前回佐々木さんが書かれてた「セルフマネジメントなんて、ほとんど幻想」なのかどうかはともかく、私たちは自分が思っている以上に自己制御できないことはたしかです。少なくとも、決意しただけでそれが実現できるほどの自己制御力はありません。

コップを取ろうと手を伸ばすことは簡単にできますが、自分の理想とするゴルフのスイングしようとすれば、相当な練習が必要でしょう。どちらも同じ「体を動かすこと」であっても、簡単なこととそうでないことがあるわけです。

そして多くのセルフマネジメントで人が求めるものは、パーフェクトなスイングのようなものです。

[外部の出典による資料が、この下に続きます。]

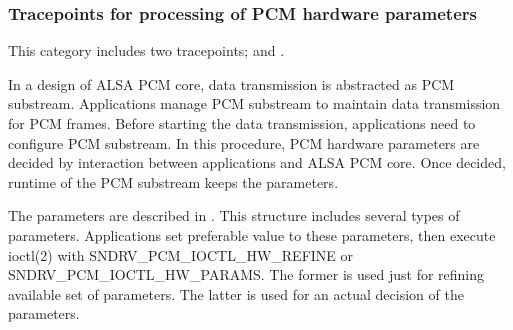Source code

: \documentclass[a4paper,8pt,english]{sphinxmanual}
\begin{document}
\subsubsection{Tracepoints for processing of PCM hardware parameters}
\label{sound/designs/tracepoints:tracepoints-for-processing-of-pcm-hardware-parameters}
This category includes two tracepoints;  and
.

In a design of ALSA PCM core, data transmission is abstracted as PCM substream.
Applications manage PCM substream to maintain data transmission for PCM frames.
Before starting the data transmission, applications need to configure PCM
substream. In this procedure, PCM hardware parameters are decided by
interaction between applications and ALSA PCM core. Once decided, runtime of
the PCM substream keeps the parameters.

The parameters are described in . This
structure includes several types of parameters. Applications set preferable
value to these parameters, then execute ioctl(2) with SNDRV\_PCM\_IOCTL\_HW\_REFINE
or SNDRV\_PCM\_IOCTL\_HW\_PARAMS. The former is used just for refining available
set of parameters. The latter is used for an actual decision of the parameters.
\end{document}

つまり、簡単ではないわけです。

前提ある自己制御

もちろんそこで、「どうせ自己制御などできないのだから、自由放蕩に生きればいい」という開き直りもあることでしょうが、それはそれで現実的困難が襲いかかってきますし、むしろストレスフルな状況に追い込まれる可能性も少なくありません(社会は自分以外の多数の人間によって構成されています)。そこで、たとえわずかであっても自己制御を手にしていくことを考えたいところです。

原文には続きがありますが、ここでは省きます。